**Exercise description**
In the entries below, find each line with the word "Datei" and return it.
◇ ◇ ◇ ◇
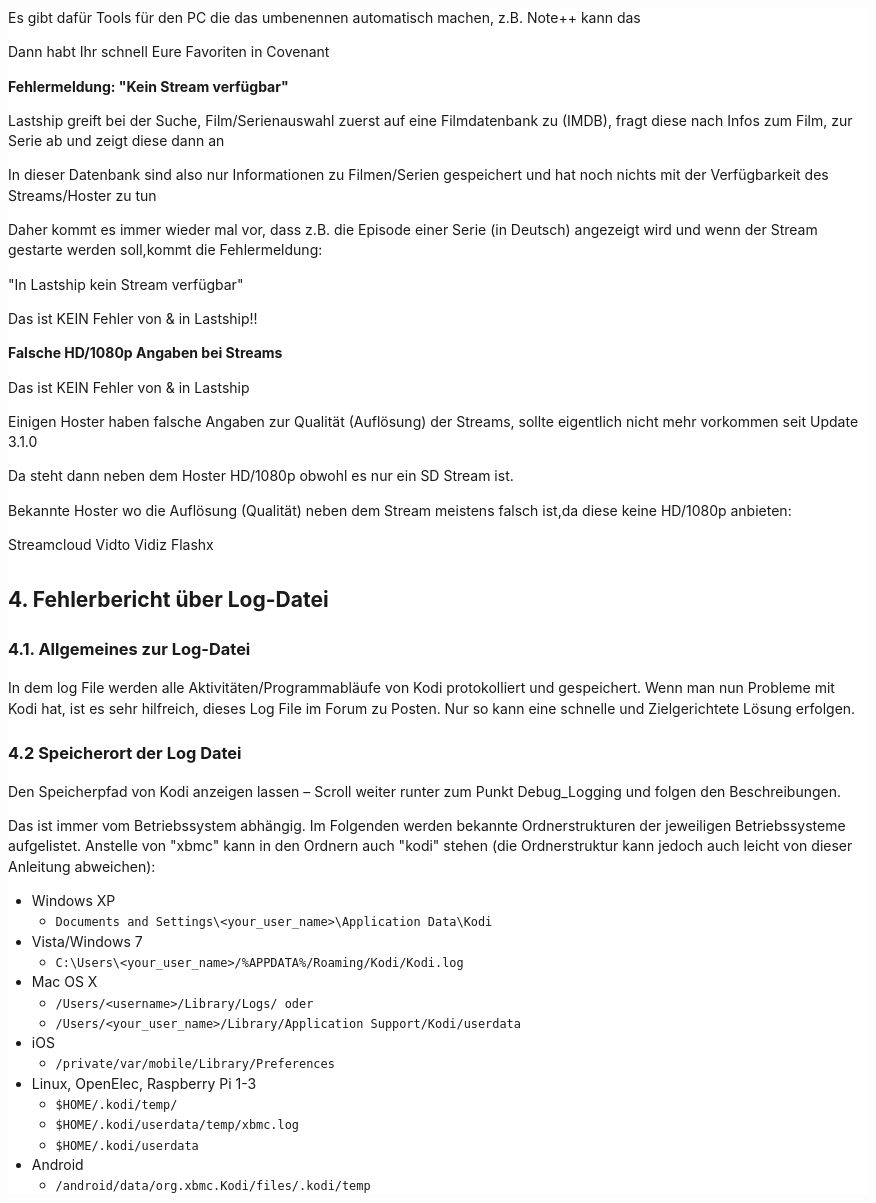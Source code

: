 Es gibt dafür Tools für den PC die das umbenennen automatisch machen, z.B. Note++ kann das

Dann habt Ihr schnell Eure Favoriten in Covenant 

**Fehlermeldung: "Kein Stream verfügbar"**

Lastship greift bei der Suche, Film/Serienauswahl zuerst auf eine Filmdatenbank zu (IMDB), fragt diese nach Infos zum Film, zur Serie ab und zeigt diese dann an

In dieser Datenbank sind also nur Informationen zu Filmen/Serien gespeichert und hat noch nichts mit der Verfügbarkeit des Streams/Hoster zu tun

Daher kommt es immer wieder mal vor, dass z.B. die Episode einer Serie (in Deutsch) angezeigt wird und wenn der Stream gestarte werden soll,kommt die Fehlermeldung:

"In Lastship kein Stream verfügbar"

Das ist KEIN Fehler von & in Lastship!!

**Falsche HD/1080p Angaben bei Streams**

Das ist KEIN Fehler von & in Lastship

Einigen Hoster haben falsche Angaben zur Qualität (Auflösung) der Streams, sollte eigentlich nicht mehr vorkommen seit Update 3.1.0

Da steht dann neben dem Hoster HD/1080p obwohl es nur ein SD Stream ist.

Bekannte Hoster wo die Auflösung (Qualität) neben dem Stream meistens falsch ist,da diese keine HD/1080p anbieten:

Streamcloud 
Vidto 
Vidiz 
Flashx

## 4. Fehlerbericht über Log-Datei


### 4.1. Allgemeines zur Log-Datei

In dem log File werden alle Aktivitäten/Programmabläufe von Kodi protokolliert und gespeichert. Wenn man nun Probleme mit Kodi hat, ist es sehr hilfreich, dieses Log File im Forum zu Posten. Nur so kann eine schnelle und Zielgerichtete Lösung erfolgen.


### 4.2 Speicherort der Log Datei

Den Speicherpfad von Kodi anzeigen lassen – Scroll weiter runter zum Punkt Debug_Logging und folgen den Beschreibungen.

Das ist immer vom Betriebssystem abhängig.
Im Folgenden werden bekannte Ordnerstrukturen der jeweiligen Betriebssysteme aufgelistet. Anstelle von "xbmc" kann in den Ordnern auch "kodi" stehen
(die Ordnerstruktur kann jedoch auch leicht von dieser Anleitung abweichen):

- Windows XP
    - `Documents and Settings\<your_user_name>\Application Data\Kodi`
- Vista/Windows 7
    - `C:\Users\<your_user_name>/%APPDATA%/Roaming/Kodi/Kodi.log`
- Mac OS X
    - `/Users/<username>/Library/Logs/ oder`
    - `/Users/<your_user_name>/Library/Application Support/Kodi/userdata`
- iOS
    - `/private/var/mobile/Library/Preferences`
- Linux, OpenElec, Raspberry Pi 1-3
    - `$HOME/.kodi/temp/`
    - `$HOME/.kodi/userdata/temp/xbmc.log`
    - `$HOME/.kodi/userdata`
- Android
    - `/android/data/org.xbmc.Kodi/files/.kodi/temp`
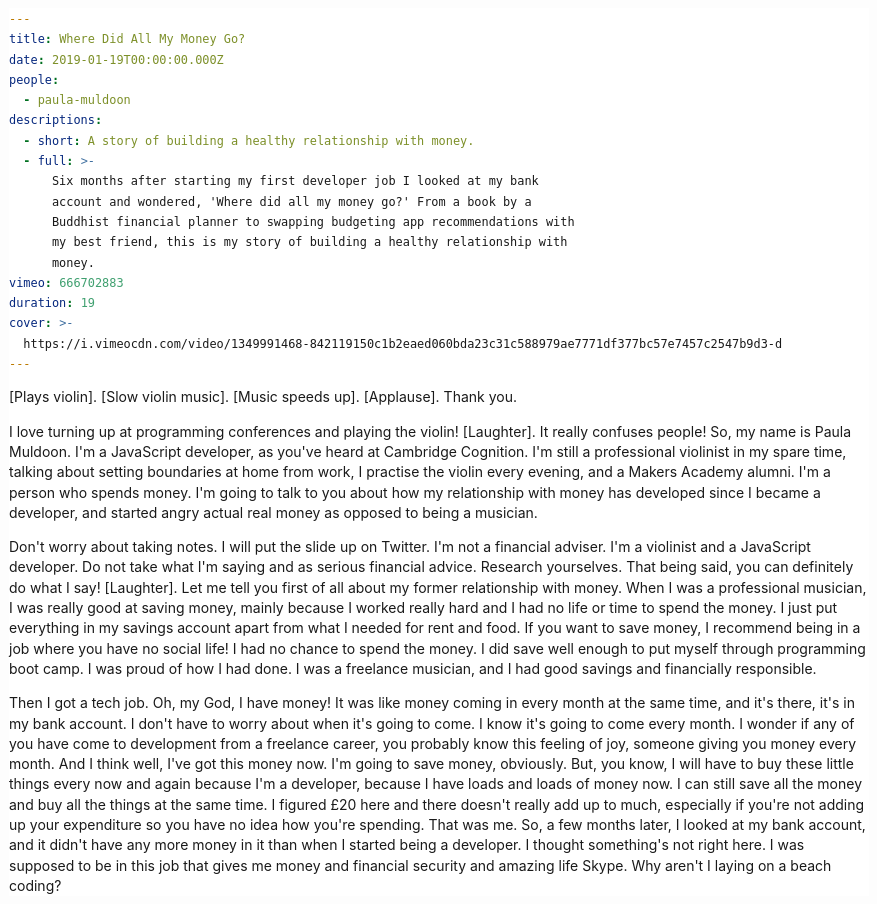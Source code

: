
 ```yaml
---
title: Where Did All My Money Go?
date: 2019-01-19T00:00:00.000Z
people:
  - paula-muldoon
descriptions:
  - short: A story of building a healthy relationship with money.
  - full: >-
      Six months after starting my first developer job I looked at my bank
      account and wondered, 'Where did all my money go?' From a book by a
      Buddhist financial planner to swapping budgeting app recommendations with
      my best friend, this is my story of building a healthy relationship with
      money.
vimeo: 666702883
duration: 19
cover: >-
  https://i.vimeocdn.com/video/1349991468-842119150c1b2eaed060bda23c31c588979ae7771df377bc57e7457c2547b9d3-d
---
```


[Plays violin]. [Slow violin music]. [Music speeds up]. [Applause]. Thank you.

I love turning up at programming conferences and playing the violin! [Laughter]. It really confuses people! So, my name is Paula Muldoon. I'm a JavaScript developer, as you've heard at Cambridge Cognition. I'm still a professional violinist in my spare time, talking about setting boundaries at home from work, I practise the violin every evening, and a Makers Academy alumni. I'm a person who spends money. I'm going to talk to you about how my relationship with money has developed since I became a developer, and started angry actual real money as opposed to being a musician.

Don't worry about taking notes. I will put the slide up on Twitter. I'm not a financial adviser. I'm a violinist and a JavaScript developer. Do not take what I'm saying and as serious financial advice. Research yourselves. That being said, you can definitely do what I say! [Laughter]. Let me tell you first of all about my former relationship with money. When I was a professional musician, I was really good at saving money, mainly because I worked really hard and I had no life or time to spend the money. I just put everything in my savings account apart from what I needed for rent and food. If you want to save money, I recommend being in a job where you have no social life! I had no chance to spend the money. I did save well enough to put myself through programming boot camp. I was proud of how I had done. I was a freelance musician, and I had good savings and financially responsible.

Then I got a tech job. Oh, my God, I have money! It was like money coming in every month at the same time, and it's there, it's in my bank account. I don't have to worry about when it's going to come. I know it's going to come every month. I wonder if any of you have come to development from a freelance career, you probably know this feeling of joy, someone giving you money every month. And I think well, I've got this money now. I'm going to save money, obviously. But, you know, I will have to buy these little things every now and again because I'm a developer, because I have loads and loads of money now. I can still save all the money and buy all the things at the same time. I figured £20 here and there doesn't really add up to much, especially if you're not adding up your expenditure so you have no idea how you're spending. That was me. So, a few months later, I looked at my bank account, and it didn't have any more money in it than when I started being a developer. I thought something's not right here. I was supposed to be in this job that gives me money and financial security and amazing life Skype. Why aren't I laying on a beach coding?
◇ ◇ ◇ ◇
**Exercise response**
## 4. Fehlerbericht über Log-Datei
### 4.1. Allgemeines zur Log-Datei
### 4.2 Speicherort der Log Datei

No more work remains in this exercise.